Le secrétaire d’état Zoltán Kovács défend le statu quo : « nous travaillons à l’entraide des États membres de l’UE afin de remplir nos différents objectifs. La Hongrie ne soutient pas les quotas obligatoires de migrants et escompte recevoir les mêmes fonds que tout autre pays en charge des frontières extérieures. »
Un étrange calendrier
La question migratoire est explosive pour l’Union européenne. En 2015, elle a permis de cristalliser une conscience politique centre-européenne face au consensus multiculturel occidental. Cette semaine encore, les autres pays du V4 soutiennent la position hongroise. À l’heure du désastre économique causé par le confinement et ses avatars, quel motif justifie le retour sur le devant de la scène d’un texte intolérable aux yeux de l’Europe centrale ?

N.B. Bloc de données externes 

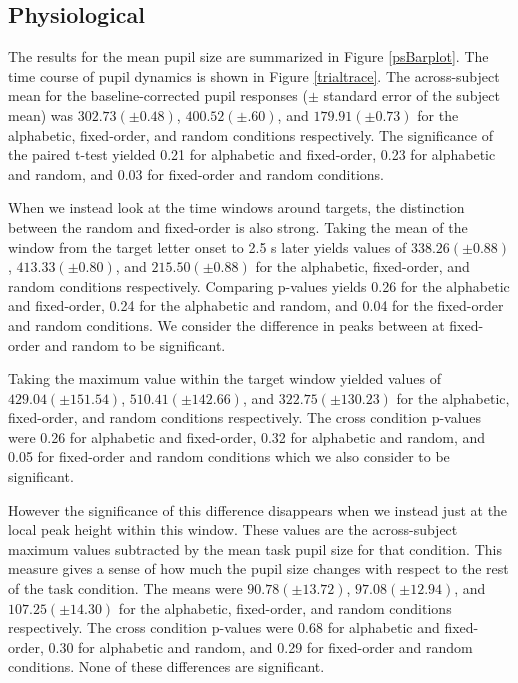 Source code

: \documentclass[10pt]{article}
\begin{document}
\subsection{Physiological}

The results for the mean pupil size are summarized in Figure
\ref{psBarplot}. The time course of pupil dynamics is shown in
Figure \ref{trialtrace}.  The across-subject mean for the
baseline-corrected pupil responses ($\pm$ standard error of
the subject mean) was $ 302.73 (\pm 0.48)$, $400.52 (\pm
.60)$, and $179.91 (\pm 0.73)$ for the alphabetic,
fixed-order, and random conditions respectively.  The
significance of the paired t-test yielded 0.21 for alphabetic
and fixed-order, 0.23 for alphabetic and random, and 0.03 for
fixed-order and random conditions.

When we instead look at the time windows around targets, the
distinction between the random and fixed-order is also strong.
Taking the mean of the window from the target letter onset to
2.5 s later yields values of $338.26 (\pm 0.88)$, $413.33 (\pm
0.80)$, and $215.50 (\pm 0.88)$ for the alphabetic,
fixed-order, and random conditions respectively.  Comparing
p-values yields 0.26 for the alphabetic and fixed-order, 0.24
for the alphabetic and random, and 0.04 for the fixed-order
and random conditions.  We consider the difference in peaks
between at fixed-order and random to be significant.

Taking the maximum value within the target window 
yielded  values of $429.04 (\pm 151.54)$, $510.41 (\pm
142.66)$, and $322.75 (\pm 130.23)$ for the alphabetic,
fixed-order, and random conditions respectively.  The cross
condition p-values were 0.26 for alphabetic and fixed-order,
0.32 for alphabetic and random, and 0.05 for fixed-order and
random conditions which we also consider to be significant.

However the significance of this difference disappears when we
instead just at the local peak height within this window.
These values are the across-subject maximum values subtracted
by the mean task pupil size for that condition.  This measure
gives a sense of how much the pupil size changes with respect
to the rest of the task condition. The means were $90.78 (\pm
13.72)$, $97.08 (\pm 12.94)$, and $107.25 (\pm 14.30)$ for the
alphabetic, fixed-order, and random conditions respectively.
The cross condition p-values were 0.68 for alphabetic and
fixed-order, 0.30 for alphabetic and random, and 0.29 for
fixed-order and random conditions.  None of these differences
are significant.
\end{document}
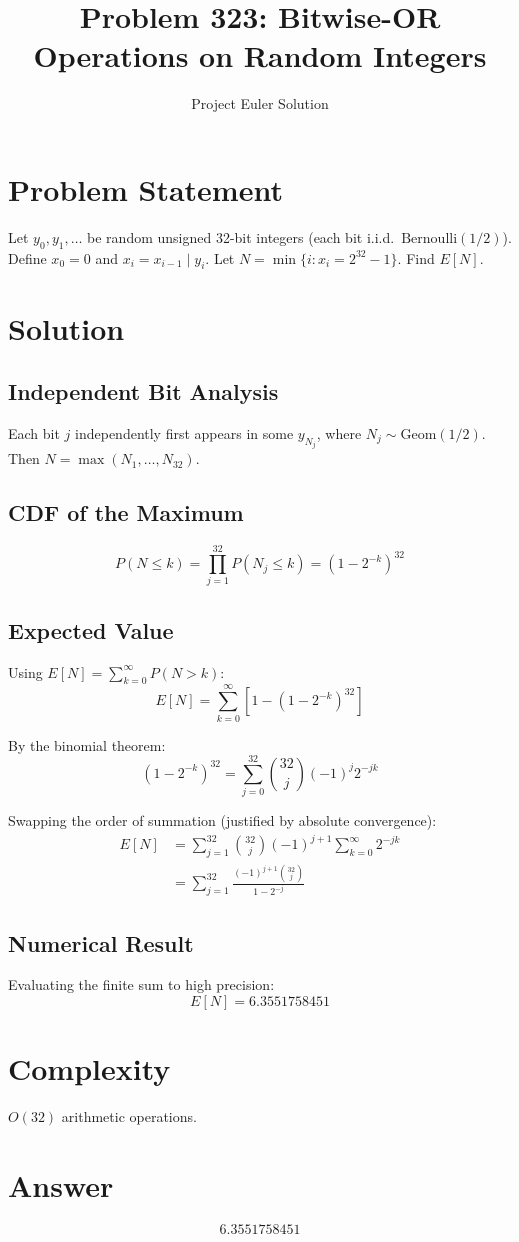 \documentclass[12pt]{article}
\title{Problem 323: Bitwise-OR Operations on Random Integers}
\author{Project Euler Solution}
\date{}
\begin{document}
\maketitle

\section{Problem Statement}
Let $y_0, y_1, \ldots$ be random unsigned 32-bit integers (each bit i.i.d.\ $\mathrm{Bernoulli}(1/2)$). Define $x_0 = 0$ and $x_i = x_{i-1} \mathbin{|} y_i$. Let $N = \min\{i : x_i = 2^{32}-1\}$. Find $E[N]$.

\section{Solution}

\subsection{Independent Bit Analysis}
Each bit $j$ independently first appears in some $y_{N_j}$, where $N_j \sim \mathrm{Geom}(1/2)$. Then $N = \max(N_1, \ldots, N_{32})$.

\subsection{CDF of the Maximum}
\[
P(N \le k) = \prod_{j=1}^{32} P(N_j \le k) = \left(1 - 2^{-k}\right)^{32}
\]

\subsection{Expected Value}
Using $E[N] = \sum_{k=0}^{\infty} P(N > k)$:
\[
E[N] = \sum_{k=0}^{\infty} \left[1 - \left(1 - 2^{-k}\right)^{32}\right]
\]

By the binomial theorem:
\[
\left(1-2^{-k}\right)^{32} = \sum_{j=0}^{32} \binom{32}{j}(-1)^j 2^{-jk}
\]

Swapping the order of summation (justified by absolute convergence):
\begin{align}
E[N] &= \sum_{j=1}^{32} \binom{32}{j} (-1)^{j+1} \sum_{k=0}^{\infty} 2^{-jk} \\
     &= \sum_{j=1}^{32} \frac{(-1)^{j+1} \binom{32}{j}}{1 - 2^{-j}}
\end{align}

\subsection{Numerical Result}
Evaluating the finite sum to high precision:
\[
E[N] = \boxed{6.3551758451}
\]

\section{Complexity}
$O(32)$ arithmetic operations.

\section{Answer}

\[
\boxed{6.3551758451}
\]
\end{document}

Peut-être est-ce une fuite en avant. L’incendie par les migrants eux-mêmes du camp de Moria, sur l’île de Lesbos, a engagé l’exécutif européen à abattre son jeu préparé de longue date. Peut-être les engagements financiers colossaux assumés par l’UE engagent la Commission à forcer les États membres sur un autre dossier épineux. Enfin, il est possible que les enjeux migratoires servent d’éléments de négociation en prélude d’une époque plus troublée que jamais, marquée par une crise économique encore à ses débuts.